Work order:
Each entry should be duplicated verbatim; its pictures should not be.

Dataset entries:
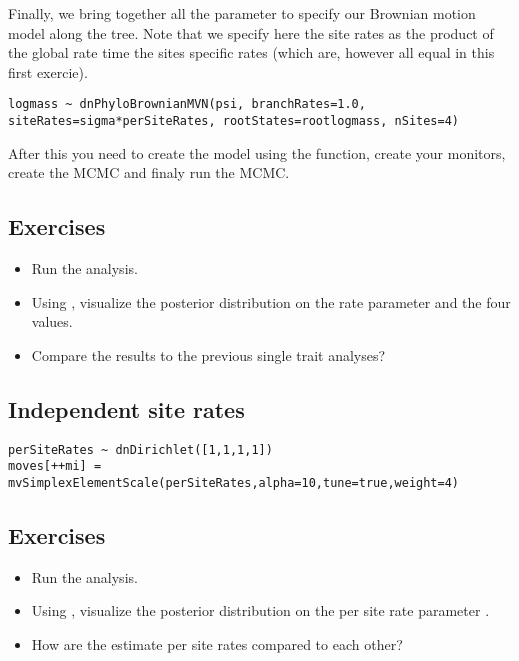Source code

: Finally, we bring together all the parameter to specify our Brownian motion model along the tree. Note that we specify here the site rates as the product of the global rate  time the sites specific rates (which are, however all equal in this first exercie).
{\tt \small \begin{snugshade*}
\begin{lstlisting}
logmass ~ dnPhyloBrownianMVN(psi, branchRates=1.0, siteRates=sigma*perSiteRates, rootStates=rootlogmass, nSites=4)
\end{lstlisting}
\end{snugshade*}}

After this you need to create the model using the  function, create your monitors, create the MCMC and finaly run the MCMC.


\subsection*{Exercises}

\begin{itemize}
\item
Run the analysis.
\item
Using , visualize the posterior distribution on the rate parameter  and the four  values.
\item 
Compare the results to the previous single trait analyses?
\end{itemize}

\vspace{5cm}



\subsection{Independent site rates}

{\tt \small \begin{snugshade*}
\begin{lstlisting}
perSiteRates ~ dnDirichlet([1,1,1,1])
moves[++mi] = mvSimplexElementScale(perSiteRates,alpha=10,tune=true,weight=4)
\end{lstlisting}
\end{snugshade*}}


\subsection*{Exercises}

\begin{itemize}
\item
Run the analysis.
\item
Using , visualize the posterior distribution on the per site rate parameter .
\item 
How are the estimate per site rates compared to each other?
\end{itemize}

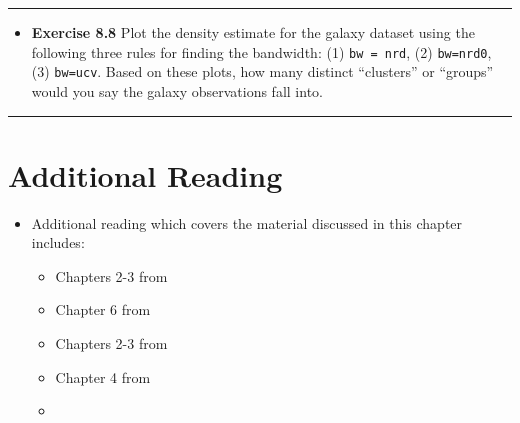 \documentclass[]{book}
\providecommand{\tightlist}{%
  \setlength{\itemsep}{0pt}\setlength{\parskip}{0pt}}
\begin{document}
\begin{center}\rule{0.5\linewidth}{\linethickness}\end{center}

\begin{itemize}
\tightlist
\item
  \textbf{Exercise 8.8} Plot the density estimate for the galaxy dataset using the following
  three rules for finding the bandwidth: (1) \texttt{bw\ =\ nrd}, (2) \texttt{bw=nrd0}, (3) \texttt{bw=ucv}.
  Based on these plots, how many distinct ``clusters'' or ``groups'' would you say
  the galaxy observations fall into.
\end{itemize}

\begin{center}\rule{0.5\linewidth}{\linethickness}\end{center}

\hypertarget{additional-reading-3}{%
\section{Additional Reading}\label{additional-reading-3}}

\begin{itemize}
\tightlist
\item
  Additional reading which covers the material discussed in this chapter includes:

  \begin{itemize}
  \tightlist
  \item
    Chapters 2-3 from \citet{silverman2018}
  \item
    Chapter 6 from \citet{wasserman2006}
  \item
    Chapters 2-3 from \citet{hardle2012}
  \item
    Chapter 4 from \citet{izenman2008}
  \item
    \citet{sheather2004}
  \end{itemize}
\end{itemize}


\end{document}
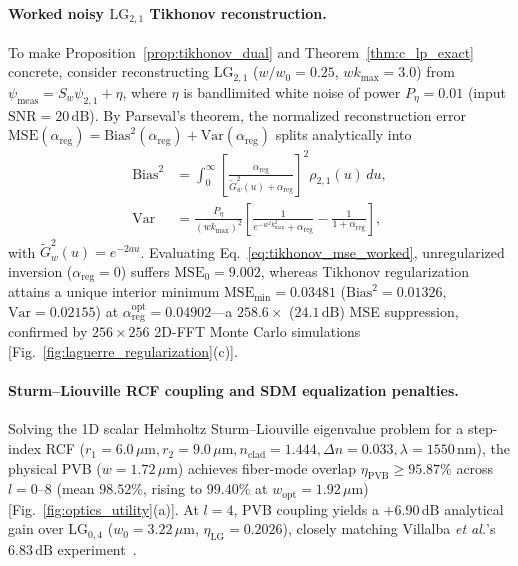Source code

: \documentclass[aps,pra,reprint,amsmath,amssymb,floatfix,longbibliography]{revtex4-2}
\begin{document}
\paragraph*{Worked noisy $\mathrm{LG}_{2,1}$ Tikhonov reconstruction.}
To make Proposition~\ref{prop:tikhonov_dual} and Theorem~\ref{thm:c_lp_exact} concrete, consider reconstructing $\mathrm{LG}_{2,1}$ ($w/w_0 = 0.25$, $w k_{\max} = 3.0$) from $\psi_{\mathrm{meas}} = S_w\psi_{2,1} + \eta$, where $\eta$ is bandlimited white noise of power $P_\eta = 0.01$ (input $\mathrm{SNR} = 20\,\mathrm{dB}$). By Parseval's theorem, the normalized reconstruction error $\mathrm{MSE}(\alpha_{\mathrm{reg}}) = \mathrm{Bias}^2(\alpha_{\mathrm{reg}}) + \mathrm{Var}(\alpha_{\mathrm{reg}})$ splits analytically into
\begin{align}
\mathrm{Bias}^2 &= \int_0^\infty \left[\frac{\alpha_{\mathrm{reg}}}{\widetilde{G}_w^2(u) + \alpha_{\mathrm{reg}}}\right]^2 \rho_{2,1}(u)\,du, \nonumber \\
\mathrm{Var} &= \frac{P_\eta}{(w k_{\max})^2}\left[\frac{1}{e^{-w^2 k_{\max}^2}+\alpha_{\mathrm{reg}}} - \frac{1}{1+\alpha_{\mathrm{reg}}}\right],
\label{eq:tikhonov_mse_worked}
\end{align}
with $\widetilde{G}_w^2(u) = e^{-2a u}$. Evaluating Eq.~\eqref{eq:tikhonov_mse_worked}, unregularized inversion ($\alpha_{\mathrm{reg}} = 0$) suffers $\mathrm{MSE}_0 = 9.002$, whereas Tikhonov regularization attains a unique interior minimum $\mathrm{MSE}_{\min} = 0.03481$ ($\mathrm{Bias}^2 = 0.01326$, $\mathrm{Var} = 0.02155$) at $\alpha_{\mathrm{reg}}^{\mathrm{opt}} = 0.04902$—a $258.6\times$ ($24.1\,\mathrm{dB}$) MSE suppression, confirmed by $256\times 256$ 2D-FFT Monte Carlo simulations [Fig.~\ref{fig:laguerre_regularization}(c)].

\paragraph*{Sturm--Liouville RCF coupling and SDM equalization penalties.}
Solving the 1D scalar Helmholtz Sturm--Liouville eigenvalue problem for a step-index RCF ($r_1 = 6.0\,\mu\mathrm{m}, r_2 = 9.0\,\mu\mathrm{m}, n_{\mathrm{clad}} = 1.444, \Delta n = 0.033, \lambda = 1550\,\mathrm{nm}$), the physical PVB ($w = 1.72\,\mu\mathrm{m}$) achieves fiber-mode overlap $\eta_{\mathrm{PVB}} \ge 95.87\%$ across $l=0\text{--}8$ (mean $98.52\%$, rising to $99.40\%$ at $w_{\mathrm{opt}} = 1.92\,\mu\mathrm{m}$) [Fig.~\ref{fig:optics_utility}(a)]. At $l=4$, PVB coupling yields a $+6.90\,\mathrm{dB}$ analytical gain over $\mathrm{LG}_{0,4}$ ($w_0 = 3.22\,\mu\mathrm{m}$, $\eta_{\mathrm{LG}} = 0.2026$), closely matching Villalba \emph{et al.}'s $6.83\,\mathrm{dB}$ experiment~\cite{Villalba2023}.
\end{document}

Result of this task:
Source code

: Finally, we bring together all the parameter to specify our Brownian motion model along the tree. Note that we specify here the site rates as the product of the global rate  time the sites specific rates (which are, however all equal in this first exercie).
{\tt \small \begin{snugshade*}
\begin{lstlisting}
logmass ~ dnPhyloBrownianMVN(psi, branchRates=1.0, siteRates=sigma*perSiteRates, rootStates=rootlogmass, nSites=4)
\end{lstlisting}
\end{snugshade*}}

After this you need to create the model using the  function, create your monitors, create the MCMC and finaly run the MCMC.


\subsection*{Exercises}

\begin{itemize}
\item
Run the analysis.
\item
Using , visualize the posterior distribution on the rate parameter  and the four  values.
\item 
Compare the results to the previous single trait analyses?
\end{itemize}

\vspace{5cm}



\subsection{Independent site rates}

{\tt \small \begin{snugshade*}
\begin{lstlisting}
perSiteRates ~ dnDirichlet([1,1,1,1])
moves[++mi] = mvSimplexElementScale(perSiteRates,alpha=10,tune=true,weight=4)
\end{lstlisting}
\end{snugshade*}}


\subsection*{Exercises}

\begin{itemize}
\item
Run the analysis.
\item
Using , visualize the posterior distribution on the per site rate parameter .
\item 
How are the estimate per site rates compared to each other?
\end{itemize}

 \documentclass[]{book}
\providecommand{\tightlist}{%
  \setlength{\itemsep}{0pt}\setlength{\parskip}{0pt}}
\begin{document}
\begin{center}\rule{0.5\linewidth}{\linethickness}\end{center}

\begin{itemize}
\tightlist
\item
  \textbf{Exercise 8.8} Plot the density estimate for the galaxy dataset using the following
  three rules for finding the bandwidth: (1) \texttt{bw\ =\ nrd}, (2) \texttt{bw=nrd0}, (3) \texttt{bw=ucv}.
  Based on these plots, how many distinct ``clusters'' or ``groups'' would you say
  the galaxy observations fall into.
\end{itemize}

\begin{center}\rule{0.5\linewidth}{\linethickness}\end{center}

\hypertarget{additional-reading-3}{%
\section{Additional Reading}\label{additional-reading-3}}

\begin{itemize}
\tightlist
\item
  Additional reading which covers the material discussed in this chapter includes:

  \begin{itemize}
  \tightlist
  \item
    Chapters 2-3 from \citet{silverman2018}
  \item
    Chapter 6 from \citet{wasserman2006}
  \item
    Chapters 2-3 from \citet{hardle2012}
  \item
    Chapter 4 from \citet{izenman2008}
  \item
    \citet{sheather2004}
  \end{itemize}
\end{itemize}


\end{document}
Source code

: \documentclass[aps,pra,reprint,amsmath,amssymb,floatfix,longbibliography]{revtex4-2}
\begin{document}
\paragraph*{Worked noisy $\mathrm{LG}_{2,1}$ Tikhonov reconstruction.}
To make Proposition~\ref{prop:tikhonov_dual} and Theorem~\ref{thm:c_lp_exact} concrete, consider reconstructing $\mathrm{LG}_{2,1}$ ($w/w_0 = 0.25$, $w k_{\max} = 3.0$) from $\psi_{\mathrm{meas}} = S_w\psi_{2,1} + \eta$, where $\eta$ is bandlimited white noise of power $P_\eta = 0.01$ (input $\mathrm{SNR} = 20\,\mathrm{dB}$). By Parseval's theorem, the normalized reconstruction error $\mathrm{MSE}(\alpha_{\mathrm{reg}}) = \mathrm{Bias}^2(\alpha_{\mathrm{reg}}) + \mathrm{Var}(\alpha_{\mathrm{reg}})$ splits analytically into
\begin{align}
\mathrm{Bias}^2 &= \int_0^\infty \left[\frac{\alpha_{\mathrm{reg}}}{\widetilde{G}_w^2(u) + \alpha_{\mathrm{reg}}}\right]^2 \rho_{2,1}(u)\,du, \nonumber \\
\mathrm{Var} &= \frac{P_\eta}{(w k_{\max})^2}\left[\frac{1}{e^{-w^2 k_{\max}^2}+\alpha_{\mathrm{reg}}} - \frac{1}{1+\alpha_{\mathrm{reg}}}\right],
\label{eq:tikhonov_mse_worked}
\end{align}
with $\widetilde{G}_w^2(u) = e^{-2a u}$. Evaluating Eq.~\eqref{eq:tikhonov_mse_worked}, unregularized inversion ($\alpha_{\mathrm{reg}} = 0$) suffers $\mathrm{MSE}_0 = 9.002$, whereas Tikhonov regularization attains a unique interior minimum $\mathrm{MSE}_{\min} = 0.03481$ ($\mathrm{Bias}^2 = 0.01326$, $\mathrm{Var} = 0.02155$) at $\alpha_{\mathrm{reg}}^{\mathrm{opt}} = 0.04902$—a $258.6\times$ ($24.1\,\mathrm{dB}$) MSE suppression, confirmed by $256\times 256$ 2D-FFT Monte Carlo simulations [Fig.~\ref{fig:laguerre_regularization}(c)].

\paragraph*{Sturm--Liouville RCF coupling and SDM equalization penalties.}
Solving the 1D scalar Helmholtz Sturm--Liouville eigenvalue problem for a step-index RCF ($r_1 = 6.0\,\mu\mathrm{m}, r_2 = 9.0\,\mu\mathrm{m}, n_{\mathrm{clad}} = 1.444, \Delta n = 0.033, \lambda = 1550\,\mathrm{nm}$), the physical PVB ($w = 1.72\,\mu\mathrm{m}$) achieves fiber-mode overlap $\eta_{\mathrm{PVB}} \ge 95.87\%$ across $l=0\text{--}8$ (mean $98.52\%$, rising to $99.40\%$ at $w_{\mathrm{opt}} = 1.92\,\mu\mathrm{m}$) [Fig.~\ref{fig:optics_utility}(a)]. At $l=4$, PVB coupling yields a $+6.90\,\mathrm{dB}$ analytical gain over $\mathrm{LG}_{0,4}$ ($w_0 = 3.22\,\mu\mathrm{m}$, $\eta_{\mathrm{LG}} = 0.2026$), closely matching Villalba \emph{et al.}'s $6.83\,\mathrm{dB}$ experiment~\cite{Villalba2023}.
\end{document}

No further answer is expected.